(RECORDS SUPPLIED Opens)

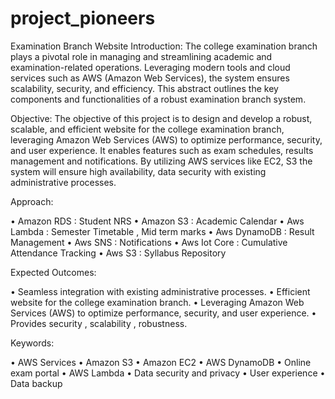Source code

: # project_pioneers
Examination Branch Website
Introduction:
The college examination branch plays a pivotal role in managing and streamlining academic and examination-related operations. Leveraging modern tools and cloud services such as AWS (Amazon Web Services), the system ensures scalability, security, and efficiency. This abstract outlines the key components and functionalities of a robust examination branch system.






Objective:
The objective of this project is to design and develop a robust, scalable, and efficient website for the college examination branch, leveraging Amazon Web Services (AWS) to optimize performance, security, and user experience. It enables features such as exam schedules, results management and notifications. By utilizing AWS services like EC2, S3 the system will ensure high availability, data security with existing administrative processes.






Approach:

•	Amazon RDS        : Student NRS 
•	Amazon S3         : Academic Calendar 
•	Aws Lambda        : Semester Timetable , Mid term marks
•	Aws DynamoDB      : Result Management
•	Aws SNS           : Notifications
•	Aws Iot Core      : Cumulative Attendance Tracking
•	Aws S3            : Syllabus Repository






Expected Outcomes:

•	Seamless integration with existing administrative processes.
•	Efficient website for the college examination branch.
•	Leveraging Amazon Web Services (AWS) to optimize performance, security, and user experience.
•	Provides security , scalability , robustness.






Keywords:

•	AWS Services
•	Amazon S3
•	Amazon EC2
•	AWS DynamoDB
•	Online exam portal
•	AWS Lambda
•	Data security and privacy
•	User experience
•	Data backup
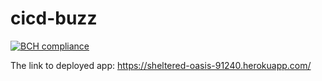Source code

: # cicd-buzz

[![BCH compliance](https://bettercodehub.com/edge/badge/aegrodin/cicd-buzz?branch=master)](https://bettercodehub.com/)

The link to deployed app: https://sheltered-oasis-91240.herokuapp.com/
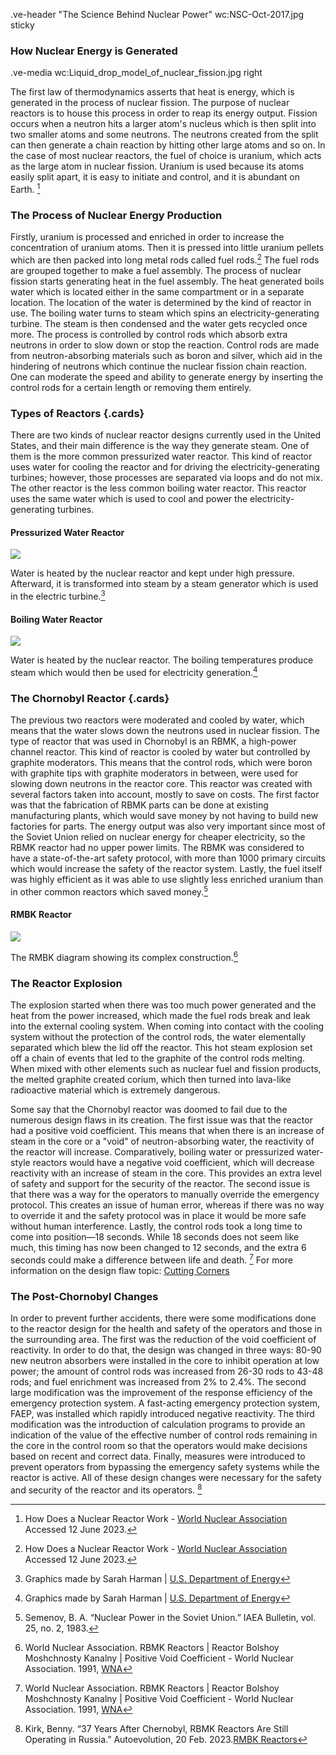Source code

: .ve-header  "The Science Behind Nuclear Power" wc:NSC-Oct-2017.jpg sticky




### How Nuclear Energy is Generated

.ve-media wc:Liquid_drop_model_of_nuclear_fission.jpg right 

The first law of thermodynamics asserts that heat is energy, which is generated in the process of nuclear fission. The purpose of nuclear reactors is to house this process in order to reap its energy output. Fission occurs when a neutron hits a larger atom's nucleus which is then split into two smaller atoms and some neutrons. The neutrons created from the split can then generate a chain reaction by hitting other large atoms and so on. In the case of most nuclear reactors, the fuel of choice is uranium, which acts as the large atom in nuclear fission. Uranium is used because its atoms easily split apart, it is easy to initiate and control, and it is abundant on Earth. [^1]



### The Process of Nuclear Energy Production

Firstly, uranium is processed and enriched in order to increase the concentration of uranium atoms. Then it is pressed into little uranium pellets which are then packed into long metal rods called fuel rods.[^1] The fuel rods are grouped together to make a fuel assembly. The process of nuclear fission starts generating heat in the fuel assembly. The heat generated boils water which is located either in the same compartment or in a separate location. The location of the water is determined by the kind of reactor in use. The boiling water turns to steam which spins an electricity-generating turbine. The steam is then condensed and the water gets recycled once more. The process is controlled by control rods which absorb extra neutrons in order to slow down or stop the reaction. Control rods are made from neutron-absorbing materials such as boron and silver, which aid in the hindering of neutrons which continue the nuclear fission chain reaction. One can moderate the speed and ability to generate energy by inserting the control rods for a certain length or removing them entirely. 

### Types of Reactors {.cards}

There are two kinds of nuclear reactor designs currently used in the United States, and their main difference is the way they generate steam. One of them is the more common pressurized water reactor. This kind of reactor uses water for cooling the reactor and for driving the electricity-generating turbines; however, those processes are separated via loops and do not mix. The other reactor is the less common boiling water reactor. This reactor uses the same water which is used to cool and power the electricity-generating turbines. 




#### Pressurized Water Reactor

![](https://www.energy.gov/sites/default/files/styles/full_article_width/public/2019/02/f59/Pressurized_Water_Reactor%201200%20x%20900-01_0.png?itok=0i6xJIWK)

Water is heated by the nuclear reactor and kept under high pressure. Afterward, it is transformed into steam by a steam generator which is used in the electric turbine.[^2]

#### Boiling Water Reactor

![](https://www.energy.gov/sites/default/files/styles/full_article_width/public/2019/02/f59/Boiling_Water_Reactor%201200%20x%20900-01_1.png?itok=3YaGV6RX)

Water is heated by the nuclear reactor. The boiling temperatures produce steam which would then be used for electricity generation.[^2]



### The Chornobyl Reactor {.cards}

The previous two reactors were moderated and cooled by water, which means that the water slows down the neutrons used in nuclear fission. The type of reactor that was used in Chornobyl is an RBMK, a high-power channel reactor. This kind of reactor is cooled by water but controlled by graphite moderators. This means that the control rods, which were boron with graphite tips with graphite moderators in between, were used for slowing down neutrons in the reactor core. This reactor was created with several factors taken into account, mostly to save on costs. The first factor was that the fabrication of RBMK parts can be done at existing manufacturing plants, which would save money by not having to build new factories for parts. The energy output was also very important since most of the Soviet Union relied on nuclear energy for cheaper electricity, so the RBMK reactor had no upper power limits. The RBMK was considered to have a state-of-the-art safety protocol, with more than 1000 primary circuits which would increase the safety of the reactor system. Lastly, the fuel itself was highly efficient as it was able to use slightly less enriched uranium than in other common reactors which saved money.[^3]


#### RMBK Reactor

![](https://www.world-nuclear.org/getmedia/5443eaa9-c453-495a-ac5d-2b4d9f3a28ea/light-water-graphite-mod-reactor-lwgr.png.aspx)

The RMBK diagram showing its complex construction.[^5]


### The Reactor Explosion

The explosion started when there was too much power generated and the heat from the power increased, which made the fuel rods break and leak into the external cooling system. When coming into contact with the cooling system without the protection of the control rods, the water elementally separated which blew the lid off the reactor. This hot steam explosion set off a chain of events that led to the graphite of the control rods melting. When mixed with other elements such as nuclear fuel and fission products, the melted graphite created corium, which then turned into lava-like radioactive material which is extremely dangerous. 


Some say that the Chornobyl reactor was doomed to fail due to the numerous design flaws in its creation. The first issue was that the reactor had a positive void coefficient. This means that when there is an increase of steam in the core or a "void" of neutron-absorbing water, the reactivity of the reactor will increase. Comparatively, boiling water or pressurized water-style reactors would have a negative void coefficient, which will decrease reactivity with an increase of steam in the core. This provides an extra level of safety and support for the security of the reactor. The second issue is that there was a way for the operators to manually override the emergency protocol. This creates an issue of human error, whereas if there was no way to override it and the safety protocol was in place it would be more safe without human interference. Lastly, the control rods took a long time to come into position—18 seconds. While 18 seconds does not seem like much, this timing has now been changed to 12 seconds, and the extra 6 seconds could make a difference between life and death. [^5]
For more information on the design flaw topic: [Cutting Corners](https://digitalscholarship.brynmawr.edu/reactor-room/projects/cutting-corners/)


### The Post-Chornobyl Changes

In order to prevent further accidents, there were some modifications done to the reactor design for the health and safety of the operators and those in the surrounding area. The first was the reduction of the void coefficient of reactivity. In order to do that, the design was changed in three ways: 80-90 new neutron absorbers were installed in the core to inhibit operation at low power; the amount of control rods was increased from 26-30 rods to 43-48 rods; and fuel enrichment was increased from 2% to 2.4%. The second large modification was the improvement of the response efficiency of the emergency protection system. A fast-acting emergency protection system, FAEP, was installed which rapidly introduced negative reactivity. The third modification was the introduction of calculation programs to provide an indication of the value of the effective number of control rods remaining in the core in the control room so that the operators would make decisions based on recent and correct data. Finally, measures were introduced to prevent operators from bypassing the emergency safety systems while the reactor is active. All of these design changes were necessary for the safety and security of the reactor and its operators. [^4]


[^1]: How Does a Nuclear Reactor Work - [World Nuclear Association](https://world-nuclear.org/nuclear-essentials/how-does-a-nuclear-reactor-work.aspx.) Accessed 12 June 2023.
[^2]: Graphics made by Sarah Harman | [U.S. Department of Energy](https://www.energy.gov/ne/office-nuclear-energy)
[^3]: Semenov, B. A. “Nuclear Power in the Soviet Union.” IAEA Bulletin, vol. 25, no. 2, 1983.
[^4]: Kirk, Benny. “37 Years After Chernobyl, RBMK Reactors Are Still Operating in Russia.” Autoevolution, 20 Feb. 2023.[RMBK Reactors](https://www.autoevolution.com/news/37-years-after-chernobyl-rbmk-nuclear-reactors-are-still-operating-in-russia-210581.html.)
[^5]: World Nuclear Association. RBMK Reactors | Reactor Bolshoy Moshchnosty Kanalny | Positive Void Coefficient - World Nuclear Association. 1991, [WNA](https://www.world-nuclear.org/information-library/nuclear-fuel-cycle/nuclear-power-reactors/appendices/rbmk-reactors.aspx.)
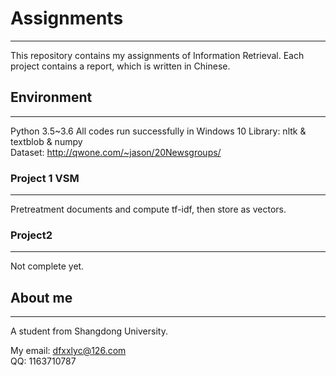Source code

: # Assignments
----
 This repository contains my assignments of Information Retrieval.
 Each project contains a report, which is written in Chinese.

## Environment
----
  Python 3.5~3.6 
  All codes run successfully in Windows 10
  Library: nltk & textblob & numpy  
  Dataset: http://qwone.com/~jason/20Newsgroups/  


### Project 1 VSM
---------
  Pretreatment documents and compute tf-idf, then store as vectors.  

### Project2
---------
Not complete yet.  


## About me
----
  A student from Shangdong University.  
  
  My email: dfxxlyc@126.com  
  QQ:       1163710787  
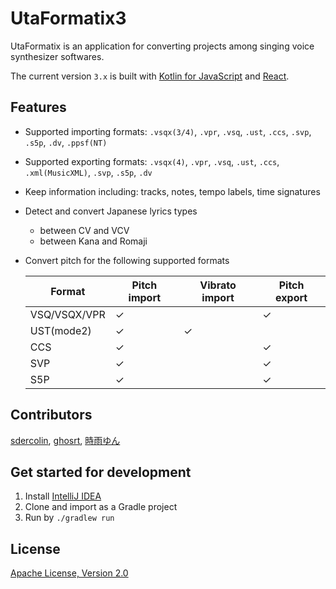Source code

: # UtaFormatix3

UtaFormatix is an application for converting projects among singing voice synthesizer softwares.

The current version `3.x` is built with [Kotlin for JavaScript](https://kotlinlang.org/docs/reference/js-overview.html) and [React](https://github.com/facebook/react).

## Features

- Supported importing formats: `.vsqx(3/4)`, `.vpr`, `.vsq`, `.ust`, `.ccs`, `.svp`, `.s5p`, `.dv`, `.ppsf(NT)`
- Supported exporting formats: `.vsqx(4)`, `.vpr`, `.vsq`, `.ust`, `.ccs`, `.xml(MusicXML)`, `.svp`, `.s5p`, `.dv`
- Keep information including: tracks, notes, tempo labels, time signatures
- Detect and convert Japanese lyrics types
  - between CV and VCV
  - between Kana and Romaji
- Convert pitch for the following supported formats
  
  |    Format    | Pitch import | Vibrato import | Pitch export | 
  | ------------ | ------------ | -------------- | ------------ |
  | VSQ/VSQX/VPR |       ✓      |                |       ✓      |
  |  UST(mode2)  |       ✓      |        ✓       |              |
  |     CCS      |       ✓      |                |       ✓      |
  |     SVP      |       ✓      |                |       ✓      |
  |     S5P      |       ✓      |                |       ✓      |
  
## Contributors

[sdercolin](https://github.com/sdercolin), [ghosrt](https://github.com/ghosrt), [時雨ゆん](https://twitter.com/Yun_Shigure)

## Get started for development
1. Install [IntelliJ IDEA](https://www.jetbrains.com/idea/)
2. Clone and import as a Gradle project
3. Run by `./gradlew run`

## License
[Apache License, Version 2.0](https://github.com/sdercolin/utaformatix3/blob/master/LICENSE.md)
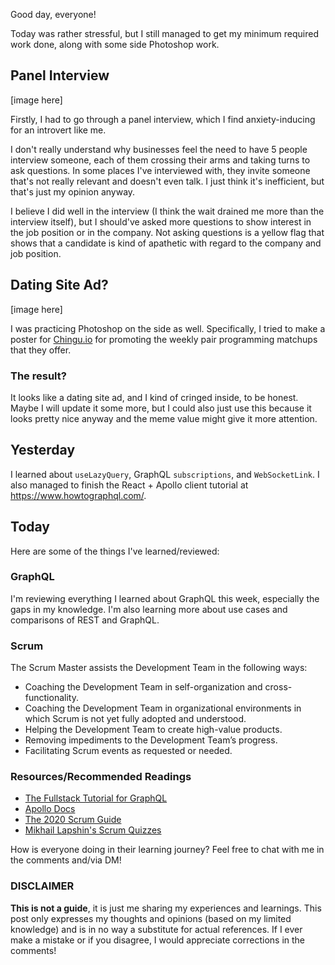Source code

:Good day, everyone!

Today was rather stressful, but I still managed to get my minimum required work done, along with some side Photoshop work.

## Panel Interview

[image here]

Firstly, I had to go through a panel interview, which I find anxiety-inducing for an introvert like me.

I don't really understand why businesses feel the need to have 5 people interview someone, each of them crossing their arms and taking turns to ask questions. In some places I've interviewed with, they invite someone that's not really relevant and doesn't even talk. I just think it's inefficient, but that's just my opinion anyway.

I believe I did well in the interview (I think the wait drained me more than the interview itself), but I should've asked more questions to show interest in the job position or in the company. Not asking questions is a yellow flag that shows that a candidate is kind of apathetic with regard to the company and job position.

## Dating Site Ad?

[image here]

I was practicing Photoshop on the side as well. Specifically, I tried to make a poster for [Chingu.io](https://chingu.io/) for promoting the weekly pair programming matchups that they offer.

### The result?

It looks like a dating site ad, and I kind of cringed inside, to be honest. Maybe I will update it some more, but I could also just use this because it looks pretty nice anyway and the meme value might give it more attention.

## Yesterday

I learned about `useLazyQuery`, GraphQL `subscriptions`, and `WebSocketLink`. I also managed to finish the React + Apollo client tutorial at https://www.howtographql.com/.

## Today

Here are some of the things I've learned/reviewed:

### GraphQL

I'm reviewing everything I learned about GraphQL this week, especially the gaps in my knowledge. I'm also learning more about use cases and comparisons of REST and GraphQL.

### Scrum

The Scrum Master assists the Development Team in the following ways:

- Coaching the Development Team in self-organization and cross-functionality.
- Coaching the Development Team in organizational environments in which Scrum is not yet fully adopted and understood.
- Helping the Development Team to create high-value products.
- Removing impediments to the Development Team’s progress.
- Facilitating Scrum events as requested or needed.

### Resources/Recommended Readings

- [The Fullstack Tutorial for GraphQL](https://www.howtographql.com/)
- [Apollo Docs](https://www.apollographql.com/docs/)
- [The 2020 Scrum Guide](https://scrumguides.org/scrum-guide.html)
- [Mikhail Lapshin's Scrum Quizzes](https://mlapshin.com/index.php/scrum-quizzes/)

How is everyone doing in their learning journey? Feel free to chat with me in the comments and/via DM!

### DISCLAIMER

**This is not a guide**, it is just me sharing my experiences and learnings. This post only expresses my thoughts and opinions (based on my limited knowledge) and is in no way a substitute for actual references. If I ever make a mistake or if you disagree, I would appreciate corrections in the comments!
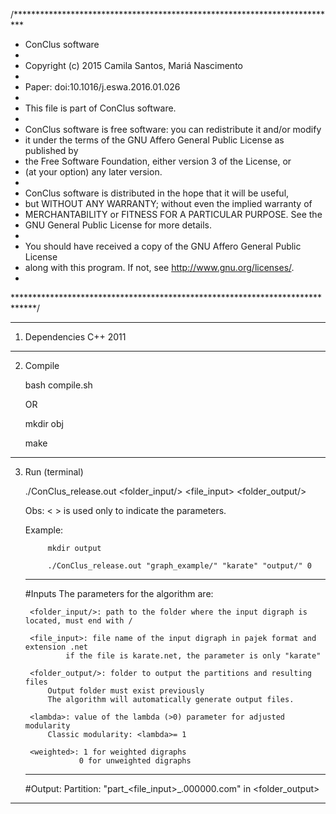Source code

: /**************************************************************************
*	 ConClus software
*
*	 Copyright (c) 2015 Camila Santos, Mariá Nascimento
*
*	 Paper: doi:10.1016/j.eswa.2016.01.026
*
*	 This file is part of ConClus software.
*
* 	 ConClus software is free software: you can redistribute it and/or modify
*    it under the terms of the GNU Affero General Public License as published by
*    the Free Software Foundation, either version 3 of the License, or
*    (at your option) any later version.
*
*    ConClus software is distributed in the hope that it will be useful,
*    but WITHOUT ANY WARRANTY; without even the implied warranty of
*    MERCHANTABILITY or FITNESS FOR A PARTICULAR PURPOSE.  See the
*    GNU General Public License for more details.
*
*    You should have received a copy of the GNU Affero General Public License
*    along with this program.  If not, see <http://www.gnu.org/licenses/>.
*
*****************************************************************************/

---------------------------------------------------------

1. Dependencies
	C++ 2011

---------------------------------------------------------
2. Compile
	
	bash compile.sh
	
	OR
	
	mkdir obj

	make

---------------------------------------------------------
3. Run (terminal)
	
	./ConClus_release.out <folder_input/> <file_input> <folder_output/> <lambda> <weighted>

	Obs: < > is used only to indicate the parameters.
	
	Example:

			mkdir output

			./ConClus_release.out "graph_example/" "karate" "output/" 0

	---------------
	#Inputs
		The parameters for the algorithm are: 
	
		<folder_input/>: path to the folder where the input digraph is located, must end with /

		<file_input>: file name of the input digraph in pajek format and extension .net
				if the file is karate.net, the parameter is only "karate"

		<folder_output/>: folder to output the partitions and resulting files
			Output folder must exist previously
			The algorithm will automatically generate output files.

		<lambda>: value of the lambda (>0) parameter for adjusted modularity
			Classic modularity: <lambda>= 1

		<weighted>: 1 for weighted digraphs
				   0 for unweighted digraphs
	---------------
	#Output:
		Partition: "part_<file_input>_<lambda>.000000.com" in <folder_output>

---------------------------------------------------------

(RECORDS SUPPLIED Closes)

- **WHAT THE TASK ASKS**: Would you repeat exactly, and only, the lines from the start of the records above through the line containing "security and privacy", with the pictures omitted?

- **REPLY TO THE TASK**:
Source code

: # project_pioneers
Examination Branch Website
Introduction:
The college examination branch plays a pivotal role in managing and streamlining academic and examination-related operations. Leveraging modern tools and cloud services such as AWS (Amazon Web Services), the system ensures scalability, security, and efficiency. This abstract outlines the key components and functionalities of a robust examination branch system.






Objective:
The objective of this project is to design and develop a robust, scalable, and efficient website for the college examination branch, leveraging Amazon Web Services (AWS) to optimize performance, security, and user experience. It enables features such as exam schedules, results management and notifications. By utilizing AWS services like EC2, S3 the system will ensure high availability, data security with existing administrative processes.






Approach:

•	Amazon RDS        : Student NRS 
•	Amazon S3         : Academic Calendar 
•	Aws Lambda        : Semester Timetable , Mid term marks
•	Aws DynamoDB      : Result Management
•	Aws SNS           : Notifications
•	Aws Iot Core      : Cumulative Attendance Tracking
•	Aws S3            : Syllabus Repository






Expected Outcomes:

•	Seamless integration with existing administrative processes.
•	Efficient website for the college examination branch.
•	Leveraging Amazon Web Services (AWS) to optimize performance, security, and user experience.
•	Provides security , scalability , robustness.






Keywords:

•	AWS Services
•	Amazon S3
•	Amazon EC2
•	AWS DynamoDB
•	Online exam portal
•	AWS Lambda
•	Data security and privacy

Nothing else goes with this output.